[Task details] Set the entries down once more, exactly as they are worded.

:: Material for this exercise ::

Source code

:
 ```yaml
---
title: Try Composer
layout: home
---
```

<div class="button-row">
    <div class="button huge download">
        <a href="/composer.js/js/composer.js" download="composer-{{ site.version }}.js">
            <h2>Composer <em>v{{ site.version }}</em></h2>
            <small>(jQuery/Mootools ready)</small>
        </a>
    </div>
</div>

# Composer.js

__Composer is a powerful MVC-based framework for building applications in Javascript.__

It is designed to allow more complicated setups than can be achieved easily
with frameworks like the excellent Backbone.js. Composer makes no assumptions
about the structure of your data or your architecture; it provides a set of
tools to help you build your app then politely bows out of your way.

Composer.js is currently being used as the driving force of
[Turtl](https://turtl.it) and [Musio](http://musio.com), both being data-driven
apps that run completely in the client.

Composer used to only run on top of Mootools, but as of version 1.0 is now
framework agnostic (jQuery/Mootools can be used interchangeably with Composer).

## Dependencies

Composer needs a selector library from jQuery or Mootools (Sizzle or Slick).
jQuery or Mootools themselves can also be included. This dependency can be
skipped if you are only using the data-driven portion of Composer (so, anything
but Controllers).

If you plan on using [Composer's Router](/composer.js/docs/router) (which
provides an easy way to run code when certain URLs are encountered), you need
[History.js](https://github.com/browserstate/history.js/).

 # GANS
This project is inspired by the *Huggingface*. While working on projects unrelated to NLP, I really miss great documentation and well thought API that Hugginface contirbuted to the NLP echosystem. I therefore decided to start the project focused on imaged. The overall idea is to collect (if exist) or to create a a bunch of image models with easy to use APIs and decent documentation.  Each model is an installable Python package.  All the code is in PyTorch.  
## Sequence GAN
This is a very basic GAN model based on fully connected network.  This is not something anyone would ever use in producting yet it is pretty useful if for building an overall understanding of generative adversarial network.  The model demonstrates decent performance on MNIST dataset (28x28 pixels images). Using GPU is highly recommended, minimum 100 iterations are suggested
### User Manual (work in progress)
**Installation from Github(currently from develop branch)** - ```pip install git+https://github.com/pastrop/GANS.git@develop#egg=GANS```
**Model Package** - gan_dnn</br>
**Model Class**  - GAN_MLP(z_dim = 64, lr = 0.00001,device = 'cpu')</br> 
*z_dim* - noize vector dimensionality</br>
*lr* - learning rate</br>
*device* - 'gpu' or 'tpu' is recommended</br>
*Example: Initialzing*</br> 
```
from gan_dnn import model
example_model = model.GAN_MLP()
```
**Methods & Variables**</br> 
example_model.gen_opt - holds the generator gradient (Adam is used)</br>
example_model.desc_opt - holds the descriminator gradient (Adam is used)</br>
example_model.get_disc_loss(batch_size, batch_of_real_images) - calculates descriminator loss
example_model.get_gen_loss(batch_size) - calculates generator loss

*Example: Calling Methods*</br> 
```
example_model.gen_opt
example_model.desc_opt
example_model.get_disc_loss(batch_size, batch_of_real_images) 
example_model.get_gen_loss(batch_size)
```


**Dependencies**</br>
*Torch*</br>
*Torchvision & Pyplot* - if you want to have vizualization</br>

:::

[Finished exercise]
Source code

:
 ```yaml
---
title: Try Composer
layout: home
---
```

<div class="button-row">
    <div class="button huge download">
        <a href="/composer.js/js/composer.js" download="composer-{{ site.version }}.js">
            <h2>Composer <em>v{{ site.version }}</em></h2>
            <small>(jQuery/Mootools ready)</small>
        </a>
    </div>
</div>

# Composer.js

__Composer is a powerful MVC-based framework for building applications in Javascript.__

It is designed to allow more complicated setups than can be achieved easily
with frameworks like the excellent Backbone.js. Composer makes no assumptions
about the structure of your data or your architecture; it provides a set of
tools to help you build your app then politely bows out of your way.

Composer.js is currently being used as the driving force of
[Turtl](https://turtl.it) and [Musio](http://musio.com), both being data-driven
apps that run completely in the client.

Composer used to only run on top of Mootools, but as of version 1.0 is now
framework agnostic (jQuery/Mootools can be used interchangeably with Composer).

## Dependencies

Composer needs a selector library from jQuery or Mootools (Sizzle or Slick).
jQuery or Mootools themselves can also be included. This dependency can be
skipped if you are only using the data-driven portion of Composer (so, anything
but Controllers).

If you plan on using [Composer's Router](/composer.js/docs/router) (which
provides an easy way to run code when certain URLs are encountered), you need
[History.js](https://github.com/browserstate/history.js/).

 # GANS
This project is inspired by the *Huggingface*. While working on projects unrelated to NLP, I really miss great documentation and well thought API that Hugginface contirbuted to the NLP echosystem. I therefore decided to start the project focused on imaged. The overall idea is to collect (if exist) or to create a a bunch of image models with easy to use APIs and decent documentation.  Each model is an installable Python package.  All the code is in PyTorch.  
## Sequence GAN
This is a very basic GAN model based on fully connected network.  This is not something anyone would ever use in producting yet it is pretty useful if for building an overall understanding of generative adversarial network.  The model demonstrates decent performance on MNIST dataset (28x28 pixels images). Using GPU is highly recommended, minimum 100 iterations are suggested
### User Manual (work in progress)
**Installation from Github(currently from develop branch)** - ```pip install git+https://github.com/pastrop/GANS.git@develop#egg=GANS```
**Model Package** - gan_dnn</br>
**Model Class**  - GAN_MLP(z_dim = 64, lr = 0.00001,device = 'cpu')</br> 
*z_dim* - noize vector dimensionality</br>
*lr* - learning rate</br>
*device* - 'gpu' or 'tpu' is recommended</br>
*Example: Initialzing*</br> 
```
from gan_dnn import model
example_model = model.GAN_MLP()
```
**Methods & Variables**</br> 
example_model.gen_opt - holds the generator gradient (Adam is used)</br>
example_model.desc_opt - holds the descriminator gradient (Adam is used)</br>
example_model.get_disc_loss(batch_size, batch_of_real_images) - calculates descriminator loss
example_model.get_gen_loss(batch_size) - calculates generator loss

*Example: Calling Methods*</br> 
```
example_model.gen_opt
example_model.desc_opt
example_model.get_disc_loss(batch_size, batch_of_real_images) 
example_model.get_gen_loss(batch_size)
```


**Dependencies**</br>
*Torch*</br>
*Torchvision & Pyplot* - if you want to have vizualization</br>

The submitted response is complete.